Ingredients
For the cake
110 g (1 stick) Softened butter
40 g ( 3 tbsp) Coconut oil
160 g (¾ cup ) Sugar
2 tsp Vanilla extract
Zest of ¼ of a big lemon
6 Egg yolks
270 g ( 1¾ cup) Cake flour
3 tsp Baking powder
180 g (¾ cup) Whole milk
½ tsp Salt
For the fudge frosting
400 g (3¼ cups) Powdered sugar
80 g (⅔ cup) Cocoa powder
150 g (1⅓ cup) Softened butter
100 g (⅓ cups + 1½ tbsp) Boiling water
60 g (2 oz) Melted dark chocolate 75% cocoa
½ tsp Salt
For the milk syrup
60 g (¼ cup) Milk
60 g (5 tbsp) Sugar
½ tsp Vanilla extract
Method
For the cake
In a bowl cream together butter, oil, sugar, vanilla, lemon zest.

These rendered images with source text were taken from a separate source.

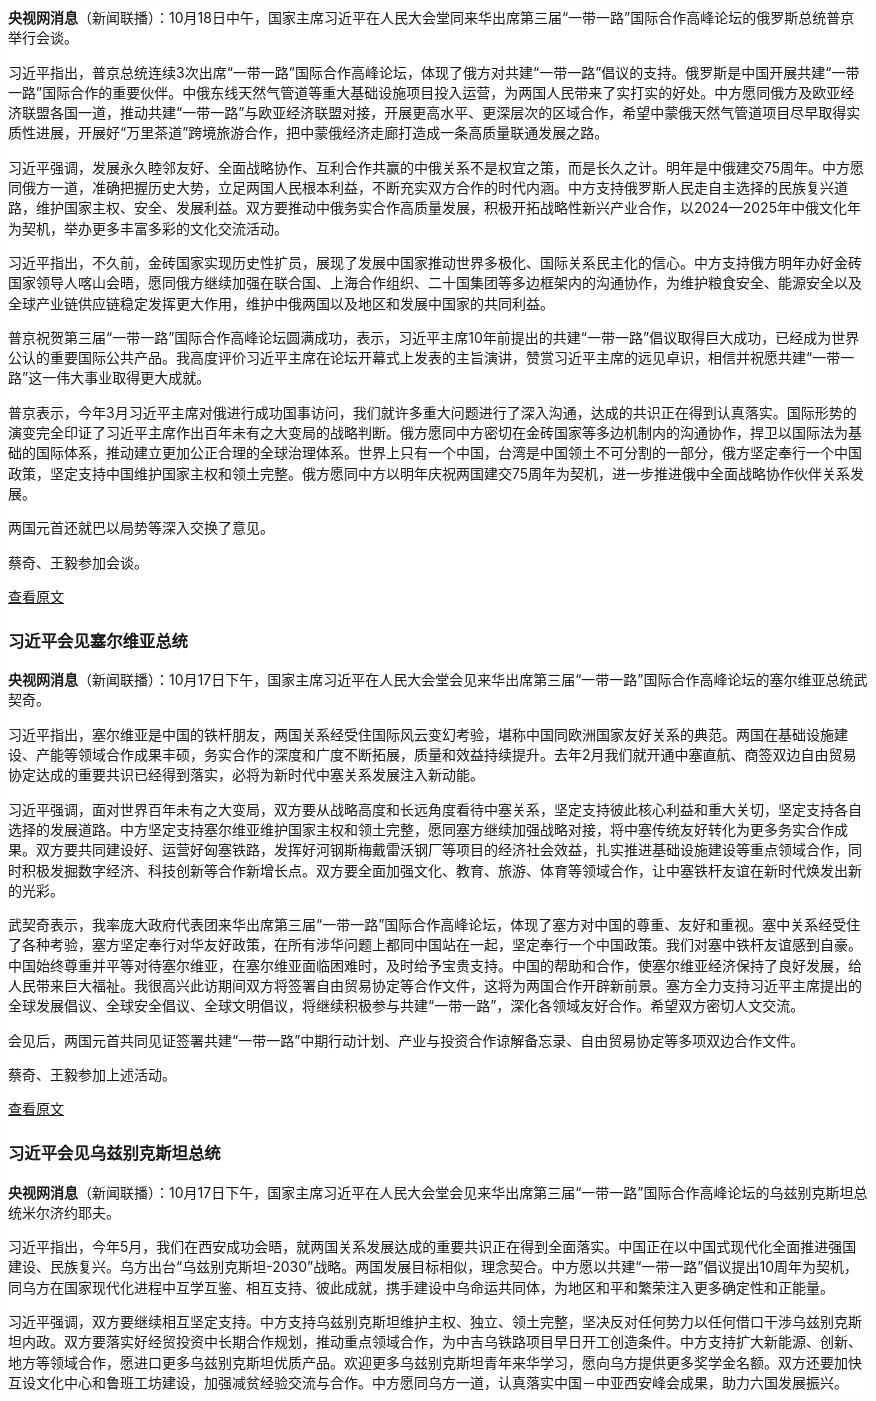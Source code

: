 **央视网消息**（新闻联播）：10月18日中午，国家主席习近平在人民大会堂同来华出席第三届“一带一路”国际合作高峰论坛的俄罗斯总统普京举行会谈。

习近平指出，普京总统连续3次出席“一带一路”国际合作高峰论坛，体现了俄方对共建“一带一路”倡议的支持。俄罗斯是中国开展共建“一带一路”国际合作的重要伙伴。中俄东线天然气管道等重大基础设施项目投入运营，为两国人民带来了实打实的好处。中方愿同俄方及欧亚经济联盟各国一道，推动共建“一带一路”与欧亚经济联盟对接，开展更高水平、更深层次的区域合作，希望中蒙俄天然气管道项目尽早取得实质性进展，开展好“万里茶道”跨境旅游合作，把中蒙俄经济走廊打造成一条高质量联通发展之路。

习近平强调，发展永久睦邻友好、全面战略协作、互利合作共赢的中俄关系不是权宜之策，而是长久之计。明年是中俄建交75周年。中方愿同俄方一道，准确把握历史大势，立足两国人民根本利益，不断充实双方合作的时代内涵。中方支持俄罗斯人民走自主选择的民族复兴道路，维护国家主权、安全、发展利益。双方要推动中俄务实合作高质量发展，积极开拓战略性新兴产业合作，以2024—2025年中俄文化年为契机，举办更多丰富多彩的文化交流活动。

习近平指出，不久前，金砖国家实现历史性扩员，展现了发展中国家推动世界多极化、国际关系民主化的信心。中方支持俄方明年办好金砖国家领导人喀山会晤，愿同俄方继续加强在联合国、上海合作组织、二十国集团等多边框架内的沟通协作，为维护粮食安全、能源安全以及全球产业链供应链稳定发挥更大作用，维护中俄两国以及地区和发展中国家的共同利益。

普京祝贺第三届“一带一路”国际合作高峰论坛圆满成功，表示，习近平主席10年前提出的共建“一带一路”倡议取得巨大成功，已经成为世界公认的重要国际公共产品。我高度评价习近平主席在论坛开幕式上发表的主旨演讲，赞赏习近平主席的远见卓识，相信并祝愿共建“一带一路”这一伟大事业取得更大成就。

普京表示，今年3月习近平主席对俄进行成功国事访问，我们就许多重大问题进行了深入沟通，达成的共识正在得到认真落实。国际形势的演变完全印证了习近平主席作出百年未有之大变局的战略判断。俄方愿同中方密切在金砖国家等多边机制内的沟通协作，捍卫以国际法为基础的国际体系，推动建立更加公正合理的全球治理体系。世界上只有一个中国，台湾是中国领土不可分割的一部分，俄方坚定奉行一个中国政策，坚定支持中国维护国家主权和领土完整。俄方愿同中方以明年庆祝两国建交75周年为契机，进一步推进俄中全面战略协作伙伴关系发展。

两国元首还就巴以局势等深入交换了意见。

蔡奇、王毅参加会谈。


[查看原文](https://tv.cctv.com/2023/10/18/VIDE8HyyDO0Hva3ZrZ5PCj8r231018.shtml)

### 习近平会见塞尔维亚总统

**央视网消息**（新闻联播）：10月17日下午，国家主席习近平在人民大会堂会见来华出席第三届“一带一路”国际合作高峰论坛的塞尔维亚总统武契奇。

习近平指出，塞尔维亚是中国的铁杆朋友，两国关系经受住国际风云变幻考验，堪称中国同欧洲国家友好关系的典范。两国在基础设施建设、产能等领域合作成果丰硕，务实合作的深度和广度不断拓展，质量和效益持续提升。去年2月我们就开通中塞直航、商签双边自由贸易协定达成的重要共识已经得到落实，必将为新时代中塞关系发展注入新动能。

习近平强调，面对世界百年未有之大变局，双方要从战略高度和长远角度看待中塞关系，坚定支持彼此核心利益和重大关切，坚定支持各自选择的发展道路。中方坚定支持塞尔维亚维护国家主权和领土完整，愿同塞方继续加强战略对接，将中塞传统友好转化为更多务实合作成果。双方要共同建设好、运营好匈塞铁路，发挥好河钢斯梅戴雷沃钢厂等项目的经济社会效益，扎实推进基础设施建设等重点领域合作，同时积极发掘数字经济、科技创新等合作新增长点。双方要全面加强文化、教育、旅游、体育等领域合作，让中塞铁杆友谊在新时代焕发出新的光彩。

武契奇表示，我率庞大政府代表团来华出席第三届“一带一路”国际合作高峰论坛，体现了塞方对中国的尊重、友好和重视。塞中关系经受住了各种考验，塞方坚定奉行对华友好政策，在所有涉华问题上都同中国站在一起，坚定奉行一个中国政策。我们对塞中铁杆友谊感到自豪。中国始终尊重并平等对待塞尔维亚，在塞尔维亚面临困难时，及时给予宝贵支持。中国的帮助和合作，使塞尔维亚经济保持了良好发展，给人民带来巨大福祉。我很高兴此访期间双方将签署自由贸易协定等合作文件，这将为两国合作开辟新前景。塞方全力支持习近平主席提出的全球发展倡议、全球安全倡议、全球文明倡议，将继续积极参与共建“一带一路”，深化各领域友好合作。希望双方密切人文交流。

会见后，两国元首共同见证签署共建“一带一路”中期行动计划、产业与投资合作谅解备忘录、自由贸易协定等多项双边合作文件。

蔡奇、王毅参加上述活动。


[查看原文](https://tv.cctv.com/2023/10/18/VIDEukt1ZtBNwmUCZcYQRLp8231018.shtml)

### 习近平会见乌兹别克斯坦总统

**央视网消息**（新闻联播）：10月17日下午，国家主席习近平在人民大会堂会见来华出席第三届“一带一路”国际合作高峰论坛的乌兹别克斯坦总统米尔济约耶夫。

习近平指出，今年5月，我们在西安成功会晤，就两国关系发展达成的重要共识正在得到全面落实。中国正在以中国式现代化全面推进强国建设、民族复兴。乌方出台“乌兹别克斯坦-2030”战略。两国发展目标相似，理念契合。中方愿以共建“一带一路”倡议提出10周年为契机，同乌方在国家现代化进程中互学互鉴、相互支持、彼此成就，携手建设中乌命运共同体，为地区和平和繁荣注入更多确定性和正能量。

习近平强调，双方要继续相互坚定支持。中方支持乌兹别克斯坦维护主权、独立、领土完整，坚决反对任何势力以任何借口干涉乌兹别克斯坦内政。双方要落实好经贸投资中长期合作规划，推动重点领域合作，为中吉乌铁路项目早日开工创造条件。中方支持扩大新能源、创新、地方等领域合作，愿进口更多乌兹别克斯坦优质产品。欢迎更多乌兹别克斯坦青年来华学习，愿向乌方提供更多奖学金名额。双方还要加快互设文化中心和鲁班工坊建设，加强减贫经验交流与合作。中方愿同乌方一道，认真落实中国－中亚西安峰会成果，助力六国发展振兴。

Add egg yolks three at a time.
Add sifted dry ingredients and milk.
Pour Cake batter in two greased and lined with parchment paper 8 inch pans and bake cakes in a preheated oven at 180 °C (350 °F) for around 22 - 25 minutes.
Allow to cool completely.
For the fudge frosting
In a bowl combine powdered sugar and cocoa powder and salt.
Add butter and boiling water and mix until combined.
Add melted chocolate.
Refrigerate for 30 minutes before using.
For the milk syrup
In a pan over medium heat add milk and sugar.
Once the sugar has dissolved, turn off the heat and add the vanilla extract.
Allow to cool completely.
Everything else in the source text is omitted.